Ainda assim, na hipótese deveria incidir a Súmula Vinculante nº 13, pois o acesso de tal profissional ao serviço público se diria por uma decisão pessoal do próprio esposo (Prefeito Municipal). Diante de milhares de brasileiros que também possuem larga experiência profissional e titulações acadêmicas, estes não foram sequer cogitados pelo Chefe do Poder Executivo Municipal, que preferiu a sua esposa, o que não demonstra qualquer comportamento alinhado à moralidade e à impessoalidade administrativa.

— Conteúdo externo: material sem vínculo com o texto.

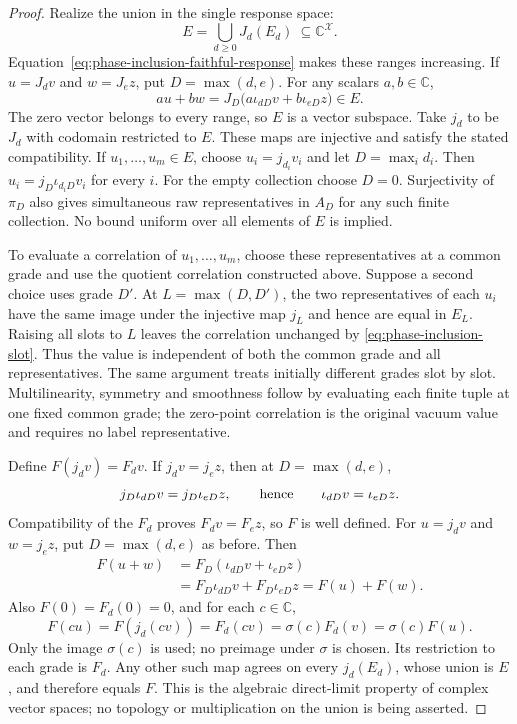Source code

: \begin{proof}
Realize the union in the single response space:
\[
               E=\bigcup_{d\ge0}J_d(E_d)
                    \ \subseteq\mathbb C^{\mathcal X}.
\]
Equation~\eqref{eq:phase-inclusion-faithful-response} makes these ranges
increasing. If $u=J_dv$ and $w=J_ez$, put $D=\max(d,e)$. For any scalars
$a,b\in\mathbb C$,
\[
 au+bw=J_D\bigl(a\iota_{dD}v+b\iota_{eD}z\bigr)\in E.
\]
The zero vector belongs to every range, so $E$ is a vector subspace.
Take $j_d$ to be $J_d$ with codomain restricted to $E$. These maps are
injective and satisfy the stated compatibility. If $u_1,\ldots,u_m\in E$,
choose $u_i=j_{d_i}v_i$ and let $D=\max_i d_i$. Then
$u_i=j_D\iota_{d_iD}v_i$ for every $i$. For the empty collection choose
$D=0$. Surjectivity of $\pi_D$ also gives simultaneous raw representatives
in $A_D$ for any such finite collection. No bound uniform over all elements
of $E$ is implied.

To evaluate a correlation of $u_1,\ldots,u_m$, choose these representatives
at a common grade and use the quotient correlation constructed above.
Suppose a second choice uses grade $D'$. At $L=\max(D,D')$, the two
representatives of each $u_i$ have the same image under the injective map
$j_L$ and hence are equal in $E_L$. Raising all slots to $L$ leaves the
correlation unchanged by \eqref{eq:phase-inclusion-slot}. Thus the value
is independent of both the common grade and all representatives. The same
argument treats initially different grades slot by slot. Multilinearity,
symmetry and smoothness follow by evaluating each finite tuple at one
fixed common grade; the zero-point correlation is the original vacuum
value and requires no label representative.

Define $F(j_dv)=F_dv$. If $j_dv=j_ez$, then at $D=\max(d,e)$,
\[
 j_D\iota_{dD}v=j_D\iota_{eD}z,
 \qquad\hbox{hence}\qquad \iota_{dD}v=\iota_{eD}z.
\]
Compatibility of the $F_d$ proves $F_dv=F_ez$, so $F$ is well defined.
For $u=j_dv$ and $w=j_ez$, put $D=\max(d,e)$ as before. Then
\[
 \begin{aligned}
 F(u+w)&=F_D(\iota_{dD}v+\iota_{eD}z)\\
       &=F_D\iota_{dD}v+F_D\iota_{eD}z=F(u)+F(w).
 \end{aligned}
\]
Also $F(0)=F_d(0)=0$, and for each $c\in\mathbb C$,
\[
 F(cu)=F(j_d(cv))=F_d(cv)=\sigma(c)F_d(v)=\sigma(c)F(u).
\]
Only the image $\sigma(c)$ is used; no preimage under $\sigma$ is
chosen. Its restriction to each grade is $F_d$.
Any other such map agrees on every $j_d(E_d)$, whose union is $E$, and
therefore equals $F$. This is the algebraic direct-limit property of
complex vector spaces; no topology or multiplication on the union is
being asserted.
\end{proof}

De outro lado, a título de mera argumentação, se a redação atual da Súmula Vinculante nº 13 não abarcasse expressamente os agentes políticos, o STF deveria promover uma revisão de respectivo texto sumular para estender essa vedação e não para excepcioná-la numa espécie de institucionalização do nepotismo.
O exemplo de moralidade administrativa e impessoalidade deveria partir justamente destas autoridades públicas que ocupam o status de agentes políticos, pois se estes são os primeiros a ingressar no serviço público mediante vínculos de parentesco, como serão um espelho de conduta para os demais servidores públicos e a sociedade em geral?
É dizer em palavras simples: o exemplo deveria vir da cúpula.
Portanto, é necessária uma urgente revisitação deste tema pela atual composição do Supremo, a fim de que o combate ao nepotismo no serviço público não seja, ainda, blindado de controle pelo Poder Judiciário no que concerne aos agentes políticos.
A reprovação das condutas dos agentes políticos nomeante e nomeado como exceção e não como vedação absoluta, acaba por manter nefastas práticas centenárias da vida pública e política brasileira, as quais a maioria da população tem repulsa. Inexiste, pois, uma justificativa jurídica e social para se permitir a perpetuação de agente políticos ingressando no serviço público como se estivessem acima da própria Constituição Federal.